CUDA Spotlight: CUDA-Accelerated Adventures

This week’s Spotlight is on Cyrille Favreau and Christophe Favreau, brothers who leverage GPU computing in different ways, with equally compelling results.

Favreau-Brothers-Photo Cyrille, a technical architect by day, uses CUDA in his free time to pursue his interest in visualization technologies. His projects include building a real-time ray-tracing engine and molecule visualizer, and exploring fractal theory.

Christophe, a professional photographer and videographer, is passionate about sailing and nature. GPUs help him produce beautiful work as he travels the world.

NVIDIA: Cyrille, when did you first start using GPUs?
Cyrille: As a technical architect, I am always looking for new solutions to problems. In 2009, I discovered CUDA and GPU computing and that took me to a whole new world. I could see that massively parallel architectures were about to shake the foundations of traditional programming.

NVIDIA: How have you used CUDA to pursue your passion for visualization projects?
Cyrille: My ray-tracing engine, called SoL-R for Speed of Light Ray-tracer, and my molecule visualizer initially started as simple learning projects to help me understand GPUs. But programming on GPUs became so exciting that I kept adding new functionality. I have a number of projects in the pipeline now, such as coupling SoL-R with the Oculus Rift virtual reality headset, and exploring fractal mathematics applied to financial data.

NVIDIA: Tell us more about SoL-R.
Cyrille: SoL-R is built on a multi-session architecture that allows multiple simultaneous users to interact with the same instance of the engine. Each session is designed to use a different stream on the GPU, taking full benefit of NVIDIA Hyper-Q technology. Concurrent kernel execution is an important GPU feature that the SoL-R engine uses extensively to maximize device occupancy and deliver optimal performance.

In ray-tracing, recursion is key. In the current implementation of the SoL-R engine, parallelism is done at the pixel level. With dynamic parallelism, I am hoping to take parallelism down to the ray level. I expect this new design to increase GPU occupancy and improve scalability. Dynamic Parallelism also efficiently helps in the building of acceleration structures. By sub-dividing the 3D space into smaller volumes (bounding boxes), the number of costly ray-object intersections computed by each ray can be dramatically decreased.

NVIDIA: What advice would you like to share with other developers?
Cyrille: I started programming on the CUDA platform on a GeForce GTX260, and then moved to a GTX480. I now use a Quadro K6000 on my desktop and a GT650M on my laptop. Testing on different cards is essential to make sure that kernel runtime parameters are properly utilized.

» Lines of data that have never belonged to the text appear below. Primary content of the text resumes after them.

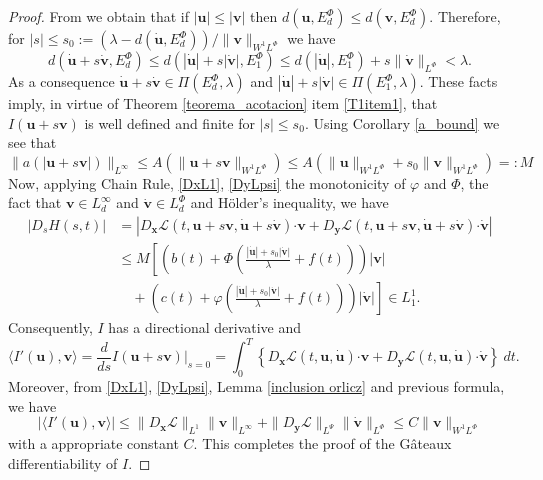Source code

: \documentclass[twoside]{article}
\theoremstyle{remark}
\newcommand{\orlnor}{\|_{L^{\Phi}}}
\newcommand{\linf}{\|_{L^{\infty}}}
\newcommand{\lphi}{L^{\Phi}}
\newcommand{\lpsi}{L^{\Psi}}
\newcommand{\ephi}{E^{\Phi}}
\newcommand{\sobnor}{\|_{W^{1}\lphi}}
\renewcommand{\b}[1]{\boldsymbol{#1}}
\newcommand{\ccdot}{\b{\cdot}}
\renewcommand{\leq}{\leqslant}
\begin{document}
\begin{proof}
From \cite[Thm. 10.1]{KR} we obtain that if $|\b{u}|\leq |\b{v}|$ then    $d(\b{u},\ephi_d)\leq d(\b{v},\ephi_d)$. 
Therefore, for  $|s|\leq s_0:=\left(\lambda-d(\b{\dot{u}},\ephi_d)\right)/\|\b{v}\sobnor$ we have
\[
d \left(\b{\dot{u}}+s\b{\dot{v}}, \ephi_d \right)\leq
d \left(|\b{\dot{u}}|+s|\b{\dot{v}}|, \ephi_1 \right)
\leq d \left(|\b{\dot{u}}|,\ephi_1 \right)+ s \|\b{\dot{v}}\orlnor < \lambda.
\]
As a consequence $\b{\dot{u}}+s\b{\dot{v}} \in \Pi(\ephi_d,\lambda)$ and  $|\b{\dot{u}}|+s|\b{\dot{v}}| \in \Pi(\ephi_1,\lambda)$. These facts imply, in virtue of Theorem \ref{teorema_acotacion} item \ref{T1item1}, that $I(\b{u}+s\b{v})$ is well defined and finite for $|s|\leq s_0$. 
Using  Corollary \ref{a_bound} we see that
\[ \|a(|\b{u}+s\b{v}|)\|_{L^{\infty}}\leq  A(\|\b{u}+s\b{v}\sobnor)\leq
 A(\|\b{u}\sobnor+s_0\|\b{v}\sobnor)=:M
\]
Now, applying Chain Rule, \eqref{DxL1}, \eqref{DyLpsi} the monotonicity of $\varphi$ and $\Phi$, 
the fact that $\b{v}\in L^{\infty}_d$ and $\b{\dot{v}}\in\lphi_d$ and H\"older's inequality, we have
\begin{equation}\label{ctg}
\begin{split}
|D_s H(s,t)|&=\left| D_{\b{x}}\mathcal{L}(t,\b{u}+s\b{v},\b{\dot{u}}+s\b{\dot{v}})\ccdot \b{v} +  D_{\b{y}}\mathcal{L}(t,\b{u}+s\b{v},\b{\dot{u}}+s\b{\dot{v}})\ccdot\b{\dot{v}}\right| \\
 & \leq M \left[\left( b(t)+ \Phi\left(\frac{|\b{\dot{u}}|+s_0|\b{\dot{v}}|}{\lambda}+f(t)\right)\right)|\b{v}|\right.\\
&\left. \quad+ \left(c(t)+ \varphi\left (\frac{|\b{\dot{u}}|+s_0|\b{\dot{v}}|}{\lambda}+f(t)\right)\right)|\b{\dot{v}}| \right]\in L^1_1.
\end{split}
\end{equation}
Consequently, $I$ has a directional derivative and
\[
\langle I'(\b{u}),\b{v} \rangle=\frac{d}{ds}I(\b{u}+s\b{v})\big|_{s=0}=\int_0^T  
\left\{D_{\b{x}}\mathcal{L}(t,\b{u},\b{\dot{u}})\ccdot \b{v}+ D_{\b{y}}\mathcal{L}(t,\b{u},\b{\dot{u}})\ccdot\b{\dot{v}}\right\} \ dt.
\]
Moreover, from \eqref{DxL1}, \eqref{DyLpsi}, Lemma \ref{inclusion orlicz} and previous formula, we have
\[
|\langle I'(\b{u}),\b{v} \rangle| \leq \|D_{\b{x}}\mathcal{L}\|_{L^1} \| \b{v}\linf + 
\|D_{\b{y}}\mathcal{L}\|_{\lpsi} \|\b{\dot{v}}\orlnor \leq C \|\b{v}\sobnor
\]
with a appropriate constant $C$.
This completes the proof of the G\^ateaux differentiability of $I$. 


\end{proof}
\end{document}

GeForce and Tesla devices have different approaches in terms of core speed and numbers, and the NVIDIA Visual Profiler is an extremely powerful tool to validate that my algorithms are suitable for both types of cards.

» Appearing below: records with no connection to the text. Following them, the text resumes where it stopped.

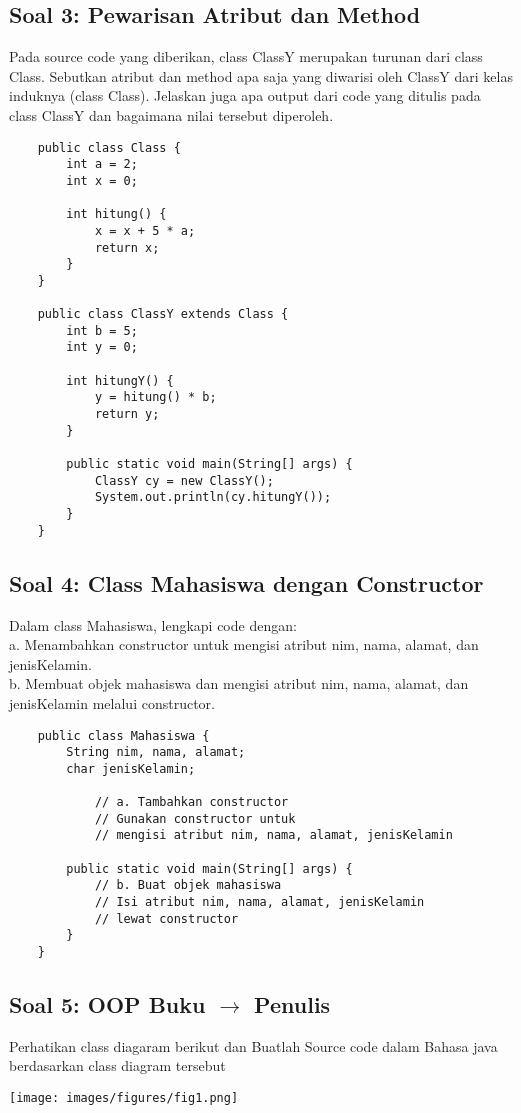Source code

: \documentclass[12pt,titlepage]{article}
\begin{document}
\subsection*{Soal 3: Pewarisan Atribut dan Method}
\noindent
Pada source code yang diberikan, class ClassY merupakan turunan dari class Class. Sebutkan atribut dan method apa saja yang diwarisi oleh ClassY dari kelas induknya (class Class). Jelaskan juga apa output dari code yang ditulis pada class ClassY dan bagaimana nilai tersebut diperoleh.
\begin{verbatim}
    public class Class {
        int a = 2;
        int x = 0;

        int hitung() {
            x = x + 5 * a;
            return x;
        }
    }

    public class ClassY extends Class {
        int b = 5;
        int y = 0;

        int hitungY() {
            y = hitung() * b;
            return y;
        }

        public static void main(String[] args) {
            ClassY cy = new ClassY();
            System.out.println(cy.hitungY());
        }
    }
\end{verbatim}

\subsection*{Soal 4: Class Mahasiswa dengan Constructor}
\noindent
Dalam class Mahasiswa, lengkapi code dengan:\\
a. Menambahkan constructor untuk mengisi atribut nim, nama, alamat, dan jenisKelamin.\\
b. Membuat objek mahasiswa dan mengisi atribut nim, nama, alamat, dan jenisKelamin melalui constructor.
\begin{verbatim}
    public class Mahasiswa {
        String nim, nama, alamat;
        char jenisKelamin;

            // a. Tambahkan constructor
            // Gunakan constructor untuk
            // mengisi atribut nim, nama, alamat, jenisKelamin

        public static void main(String[] args) {
            // b. Buat objek mahasiswa
            // Isi atribut nim, nama, alamat, jenisKelamin
            // lewat constructor
        }
    }
\end{verbatim}

\subsection*{Soal 5: OOP Buku $\rightarrow$ Penulis}
\noindent
Perhatikan class diagaram berikut dan Buatlah Source code dalam Bahasa java berdasarkan class diagram tersebut
\begin{center}
    \texttt{[image: images/figures/fig1.png]}
\end{center}
\end{document}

Back in the early days of CUDA, debugging on the GPU was not possible. The arrival of NVIDIA Nsight, and the ability to debug on a single GPU dramatically speeds up development time and makes it easier to adopt the technology.

One of the challenges of designing real-time programs is to maintain a compromise between data structure simplicity and performance. For example, SoL-R uses memory indices extensively, and as the code develops and the algorithms become more complex this can be a source of invalid memory accesses (the SoL-R main kernel is ~3,000 lines of code). The CUDA Memory Checker makes it much easier to identify these bugs.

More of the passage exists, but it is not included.